Enhancements for tpu-client-next #2991

KirillLykov · 2024-09-26T11:11:44Z

Problem

Tpu-client-next is introduced in #2905
This issue is to track features requests.

Proposed by me:

Add fanout to send to next 2 leaders add fanout to tpu-client-next #3478
Add option to send with several identities to increase used bandwidth.

Proposed by @godmodegalactus:

Order transactions to send according to their priority fees. Currently, priority fee is not taken into consideration. This might be an interesting feature for users.
Use timestamp per transaction, not per batch. Because typically transactions are not generated in batches at one moment in time as you do in the bmk code.
Change mechanism of age check for transactions

Proposed by Alesssandro:

ConnectionWorker:run should return Result.

with the API as it is now, it's impossible to tell whether ConnectionWorker::run()
succeeded or failed (other than looking at stats, which is not a good API).
I think that run() should probably return Result, and whenever there's a fatal
un-retriable error it should return the actual error.

Improve connect to leaders

The way you connect to the leaders can be
improved. I think as part of setup you should connect to all the leaders, then
this case !workers.contains(current_leader) or
worker_for_leader.is_disconnected() should print an error!() - it should never
happen outside of initial setup, and if it happens something is seriously borked
and is going to impact perf, so should be visible in logs

Shutdown in background task:

I think you should shutdown in a background task, so as not to impact the send
path at all. But these stats currently preclude you from doing so, since you
need to modify self.send_stats_per_addr. Maybe these stats should just be held
in the background task, and you send them over to the scheduler or something.
#3478

Are Quic client parameters optimal?

Having max idle only 2 * KEEP_ALIVE strikes me as wrong in case there's packet
loss. This is something we should measure.

Before shutting down the workers, save the key material to use later for 0rtt. Or could save it when you spawn after handshake.

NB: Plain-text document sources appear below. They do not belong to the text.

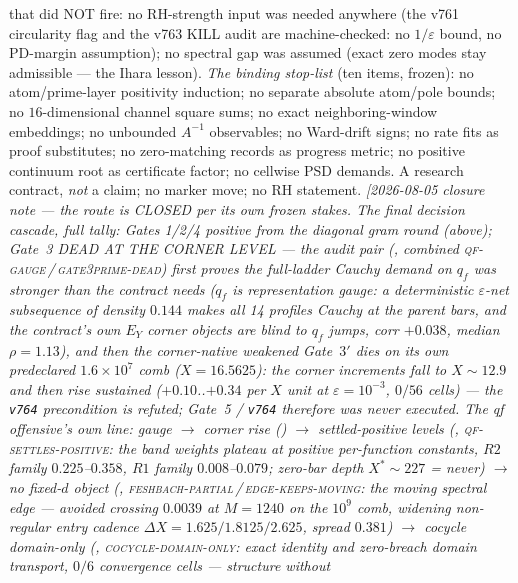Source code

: {{that did NOT fire:} no RH-strength input was needed anywhere (the
v761 circularity flag and the v763 KILL audit are machine-checked:
no $1/\varepsilon$ bound, no PD-margin assumption); no spectral gap
was assumed (exact zero modes stay admissible --- the Ihara
lesson).  \emph{The binding stop-list} (ten items, frozen): no
atom/prime-layer positivity induction; no separate absolute
atom/pole bounds; no $16$-dimensional channel square sums; no exact
neighboring-window embeddings; no unbounded $A^{-1}$ observables;
no Ward-drift signs; no rate fits as proof substitutes; no
zero-matching records as progress metric; no positive continuum
root as certificate factor; no cellwise PSD demands.  A research
contract, \emph{not} a claim; no marker move; no RH
statement.
\emph{[2026-08-05 closure note --- the route is CLOSED per its own
frozen stakes.  The final decision cascade, full tally: Gates
1/2/4 positive from the diagonal gram round (above); Gate~3 DEAD
AT THE CORNER LEVEL --- the audit pair
(, combined
\textsc{qf-gauge}\,/\,\textsc{gate3prime-dead}) first proves the
full-ladder Cauchy demand on $q_f$ was \emph{stronger} than the
contract needs ($q_f$ is representation gauge: a deterministic
$\varepsilon$-net subsequence of density $0.144$ makes all 14
profiles Cauchy at the parent bars, and the contract's own $E_Y$
corner objects are blind to $q_f$ jumps, corr $+0.038$, median
$\rho=1.13$), and then the corner-native weakened Gate~$3'$ dies
on its own predeclared $1.6\times10^{7}$ comb ($X=16.5625$): the
corner increments fall to $X\sim12.9$ and then rise sustained
($+0.10$..$+0.34$ per $X$ unit at $\varepsilon=10^{-3}$, $0/56$
cells) --- the \texttt{v764} precondition is refuted; Gate~5 /
\texttt{v764} therefore was \emph{never executed}.  The qf
offensive's own line: gauge $\to$ corner rise
() $\to$ settled-positive
levels (,
\textsc{qf-settles-positive}: the band weights plateau at
positive per-function constants, $R2$ family $0.225$--$0.358$,
$R1$ family $0.008$--$0.079$; zero-bar depth $X^{*}\sim227$ =
never) $\to$ no fixed-$d$ object
(,
\textsc{feshbach-partial}\,/\,\textsc{edge-keeps-moving}: the
moving spectral edge --- avoided crossing $0.0039$ at $M=1240$ on
the $10^{9}$ comb, widening non-regular entry cadence $\Delta X =
1.625/1.8125/2.625$, spread $0.381$) $\to$ cocycle domain-only
(,
\textsc{cocycle-domain-only}: exact identity and zero-breach
domain transport, $0/6$ convergence cells --- structure without
}}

The text was updated successfully, but these errors were encountered:

KirillLykov · 2024-11-05T11:24:10Z

Stream::write_all is not cancel-safe.
I use it here:
https://github.com/anza-xyz/agave/blob/master/tpu-client-next/src/quic_networking.rs#L66
which is used here https://github.com/anza-xyz/agave/blob/master/tpu-client-next/src/connection_worker.rs#L182
And can be canceled here -- https://github.com/anza-xyz/agave/blob/master/tpu-client-next/src/connection_worker.rs#L154

KirillLykov · 2024-12-04T17:09:38Z

Discussed with Alex how could be organized sending transactions inside the tpu-client-next:

use channel of size 1 or don't use any,
inside try_send to the workers
there might be a task that checks the status of worker channels for the current slot and in advance slow down sending to the ingress channel using this information
alternatively we can use "random early detection"

KirillLykov · 2024-12-11T14:39:20Z

Extend `tpu-client-next` to support different sending strategies

tpu-client-next is currently used in the following places:

Send transactions received by RPC to the set of nodes. Part of validator code.
Forward transactions to next leaders. Part of validator code.
Send transactions generated by transaction-bench client to stress test validator.

These 3 uses cases create different requirements for the client code.

1. Send in RPC

Transactions received by RPC should be send to a set of nodes. This set of nodes is composed of current node, next leaders, predefined set of custom nodes and, hence, might be contain many nodes. There is a retry logic so if a transaction is not in the block, it will be send again.

Having this in mind, optimal to minimize latency of transactions by reducing the time tx spends while going through the call stack while keeping the throughput to be aligned with max achievable with current RPC/STS implementation (30% lower than for TPU).

Hence, from client prospective the optimal strategy is to try_send to each of the connection worker channel. The expected behavior that at least some nodes will receive the transaction. But even if all the channels are full, we can drop the transaction because it will be retried later. This is how it is currently implemented.

2. Send in Forwarder

Some transactions (non-vote, not forwarded, staked, etc) received by the current node are forwarded to the next leader. The difference with "Send in RPC" is, hence, sending to only one node and lack of retry logic.

A good option could be send_timeout because we want to deliver as many transactions as possible while the node is a leader. Having send will give us back pressure on the side of the user of the Scheduler.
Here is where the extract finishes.